Directions for this task — When you return the data, keep every line exactly as it is and leave out the pictures.

(Entries provided)

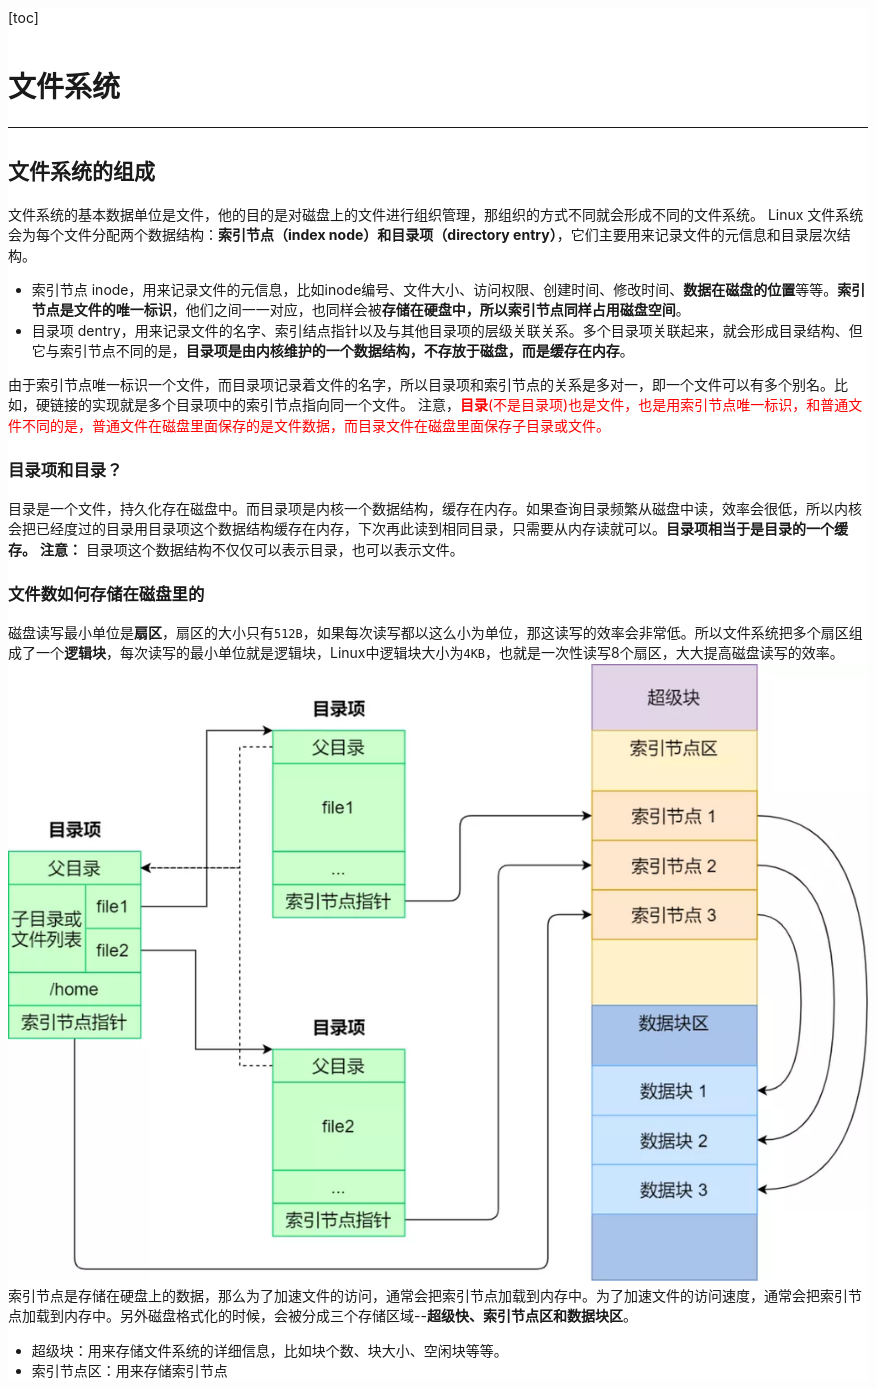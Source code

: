 [toc]

# 文件系统

---

## 文件系统的组成

文件系统的基本数据单位是文件，他的目的是对磁盘上的文件进行组织管理，那组织的方式不同就会形成不同的文件系统。
Linux 文件系统会为每个文件分配两个数据结构：**索引节点（index node）**和**目录项（directory entry）**，它们主要用来记录文件的元信息和目录层次结构。
- 索引节点 inode，用来记录文件的元信息，比如inode编号、文件大小、访问权限、创建时间、修改时间、**数据在磁盘的位置**等等。**索引节点是文件的唯一标识**，他们之间一一对应，也同样会被**存储在硬盘中，所以索引节点同样占用磁盘空间**。
- 目录项 dentry，用来记录文件的名字、索引结点指针以及与其他目录项的层级关联关系。多个目录项关联起来，就会形成目录结构、但它与索引节点不同的是，**目录项是由内核维护的一个数据结构，不存放于磁盘，而是缓存在内存**。

由于索引节点唯一标识一个文件，而目录项记录着文件的名字，所以目录项和索引节点的关系是多对一，即一个文件可以有多个别名。比如，硬链接的实现就是多个目录项中的索引节点指向同一个文件。
注意，<font color=red>**目录**(不是目录项)也是文件，也是用索引节点唯一标识，和普通文件不同的是，普通文件在磁盘里面保存的是文件数据，而目录文件在磁盘里面保存子目录或文件。</font>
### 目录项和目录？
目录是一个文件，持久化存在磁盘中。而目录项是内核一个数据结构，缓存在内存。如果查询目录频繁从磁盘中读，效率会很低，所以内核会把已经度过的目录用目录项这个数据结构缓存在内存，下次再此读到相同目录，只需要从内存读就可以。**目录项相当于是目录的一个缓存。**
**注意：**  目录项这个数据结构不仅仅可以表示目录，也可以表示文件。
### 文件数如何存储在磁盘里的
磁盘读写最小单位是**扇区**，扇区的大小只有`512B`，如果每次读写都以这么小为单位，那这读写的效率会非常低。所以文件系统把多个扇区组成了一个**逻辑块**，每次读写的最小单位就是逻辑块，Linux中逻辑块大小为`4KB`，也就是一次性读写8个扇区，大大提高磁盘读写的效率。
![asserts/663.webp](asserts/663.webp)
索引节点是存储在硬盘上的数据，那么为了加速文件的访问，通常会把索引节点加载到内存中。为了加速文件的访问速度，通常会把索引节点加载到内存中。另外磁盘格式化的时候，会被分成三个存储区域--**超级快、索引节点区和数据块区**。
- 超级块：用来存储文件系统的详细信息，比如块个数、块大小、空闲块等等。
- 索引节点区：用来存储索引节点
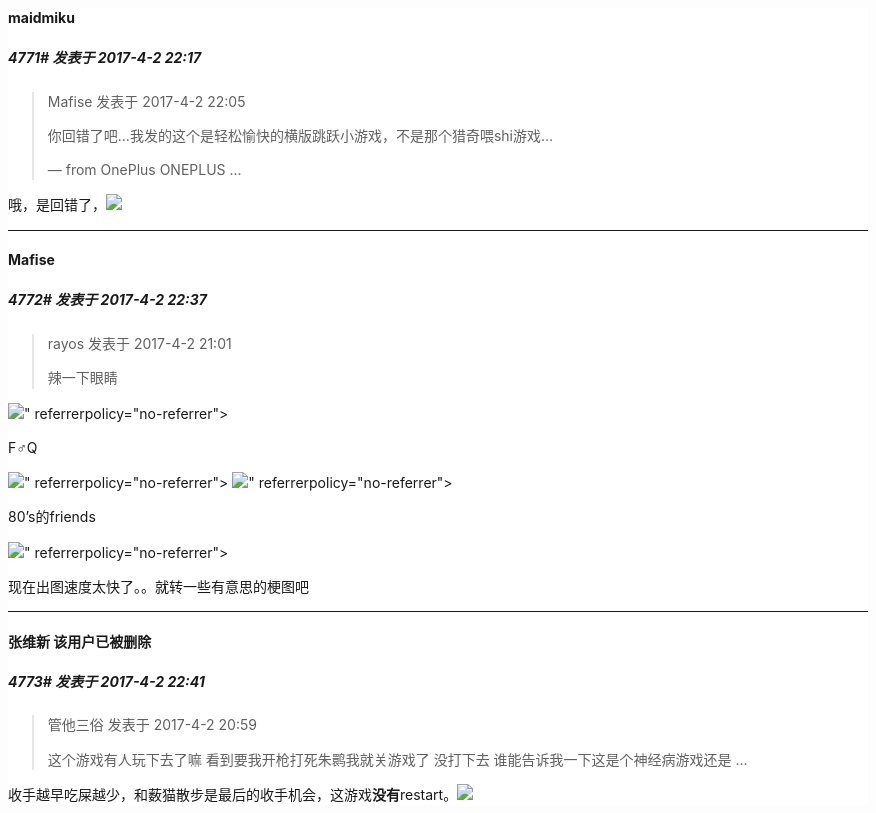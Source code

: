 ####  maidmiku  
##### 4771#       发表于 2017-4-2 22:17



<blockquote>Mafise 发表于 2017-4-2 22:05

你回错了吧…我发的这个是轻松愉快的横版跳跃小游戏，不是那个猎奇喂shi游戏…


— from OnePlus ONEPLUS ...</blockquote>
哦，是回错了，<img src="https://static.saraba1st.com/image/smiley/nq/010.gif" referrerpolicy="no-referrer">







-----

####  Mafise  
##### 4772#       发表于 2017-4-2 22:37



<blockquote>rayos 发表于 2017-4-2 21:01

辣一下眼睛</blockquote>
<img src="https://ws1.sinaimg.cn/large/799cc813ly1fe8pkkh2cjj21hb0tzh29.jpg" referrerpolicy="no-referrer">" referrerpolicy="no-referrer">


F♂Q

<img src="https://ws1.sinaimg.cn/large/799cc813ly1fe8pm9pdf3j20nm0hp4cy.jpg" referrerpolicy="no-referrer">" referrerpolicy="no-referrer">
<img src="https://ws1.sinaimg.cn/large/799cc813ly1fe8pmjvqe5j20m80hsdru.jpg" referrerpolicy="no-referrer">" referrerpolicy="no-referrer">


80’s的friends

<img src="https://ws1.sinaimg.cn/large/799cc813ly1fe8pnhvjbrj20o60o6drw.jpg" referrerpolicy="no-referrer">" referrerpolicy="no-referrer">

现在出图速度太快了。。就转一些有意思的梗图吧







-----

####   张维新 该用户已被删除 
##### 4773#       发表于 2017-4-2 22:41



<blockquote>管他三俗 发表于 2017-4-2 20:59

这个游戏有人玩下去了嘛 看到要我开枪打死朱鹮我就关游戏了 没打下去 谁能告诉我一下这是个神经病游戏还是 ...</blockquote>
收手越早吃屎越少，和薮猫散步是最后的收手机会，这游戏<strong>没有</strong>restart。<img src="https://static.saraba1st.com/image/smiley/nq/001.gif" referrerpolicy="no-referrer">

(End Entries provided)

Written response —
Source code

: [toc]

# 文件系统

---

## 文件系统的组成

文件系统的基本数据单位是文件，他的目的是对磁盘上的文件进行组织管理，那组织的方式不同就会形成不同的文件系统。
Linux 文件系统会为每个文件分配两个数据结构：**索引节点（index node）**和**目录项（directory entry）**，它们主要用来记录文件的元信息和目录层次结构。
- 索引节点 inode，用来记录文件的元信息，比如inode编号、文件大小、访问权限、创建时间、修改时间、**数据在磁盘的位置**等等。**索引节点是文件的唯一标识**，他们之间一一对应，也同样会被**存储在硬盘中，所以索引节点同样占用磁盘空间**。
- 目录项 dentry，用来记录文件的名字、索引结点指针以及与其他目录项的层级关联关系。多个目录项关联起来，就会形成目录结构、但它与索引节点不同的是，**目录项是由内核维护的一个数据结构，不存放于磁盘，而是缓存在内存**。

由于索引节点唯一标识一个文件，而目录项记录着文件的名字，所以目录项和索引节点的关系是多对一，即一个文件可以有多个别名。比如，硬链接的实现就是多个目录项中的索引节点指向同一个文件。
注意，<font color=red>**目录**(不是目录项)也是文件，也是用索引节点唯一标识，和普通文件不同的是，普通文件在磁盘里面保存的是文件数据，而目录文件在磁盘里面保存子目录或文件。</font>
### 目录项和目录？
目录是一个文件，持久化存在磁盘中。而目录项是内核一个数据结构，缓存在内存。如果查询目录频繁从磁盘中读，效率会很低，所以内核会把已经度过的目录用目录项这个数据结构缓存在内存，下次再此读到相同目录，只需要从内存读就可以。**目录项相当于是目录的一个缓存。**
**注意：**  目录项这个数据结构不仅仅可以表示目录，也可以表示文件。
### 文件数如何存储在磁盘里的
磁盘读写最小单位是**扇区**，扇区的大小只有`512B`，如果每次读写都以这么小为单位，那这读写的效率会非常低。所以文件系统把多个扇区组成了一个**逻辑块**，每次读写的最小单位就是逻辑块，Linux中逻辑块大小为`4KB`，也就是一次性读写8个扇区，大大提高磁盘读写的效率。
![asserts/663.webp](asserts/663.webp)
索引节点是存储在硬盘上的数据，那么为了加速文件的访问，通常会把索引节点加载到内存中。为了加速文件的访问速度，通常会把索引节点加载到内存中。另外磁盘格式化的时候，会被分成三个存储区域--**超级快、索引节点区和数据块区**。
- 超级块：用来存储文件系统的详细信息，比如块个数、块大小、空闲块等等。
- 索引节点区：用来存储索引节点
Source code

: ####  maidmiku  
##### 4771#       发表于 2017-4-2 22:17



<blockquote>Mafise 发表于 2017-4-2 22:05

你回错了吧…我发的这个是轻松愉快的横版跳跃小游戏，不是那个猎奇喂shi游戏…


— from OnePlus ONEPLUS ...</blockquote>
哦，是回错了，<img src="https://static.saraba1st.com/image/smiley/nq/010.gif" referrerpolicy="no-referrer">







-----

####  Mafise  
##### 4772#       发表于 2017-4-2 22:37



<blockquote>rayos 发表于 2017-4-2 21:01

辣一下眼睛</blockquote>
<img src="https://ws1.sinaimg.cn/large/799cc813ly1fe8pkkh2cjj21hb0tzh29.jpg" referrerpolicy="no-referrer">" referrerpolicy="no-referrer">


F♂Q

<img src="https://ws1.sinaimg.cn/large/799cc813ly1fe8pm9pdf3j20nm0hp4cy.jpg" referrerpolicy="no-referrer">" referrerpolicy="no-referrer">
<img src="https://ws1.sinaimg.cn/large/799cc813ly1fe8pmjvqe5j20m80hsdru.jpg" referrerpolicy="no-referrer">" referrerpolicy="no-referrer">


80’s的friends

<img src="https://ws1.sinaimg.cn/large/799cc813ly1fe8pnhvjbrj20o60o6drw.jpg" referrerpolicy="no-referrer">" referrerpolicy="no-referrer">

现在出图速度太快了。。就转一些有意思的梗图吧







-----

####   张维新 该用户已被删除 
##### 4773#       发表于 2017-4-2 22:41



<blockquote>管他三俗 发表于 2017-4-2 20:59

这个游戏有人玩下去了嘛 看到要我开枪打死朱鹮我就关游戏了 没打下去 谁能告诉我一下这是个神经病游戏还是 ...</blockquote>
收手越早吃屎越少，和薮猫散步是最后的收手机会，这游戏<strong>没有</strong>restart。<img src="https://static.saraba1st.com/image/smiley/nq/001.gif" referrerpolicy="no-referrer">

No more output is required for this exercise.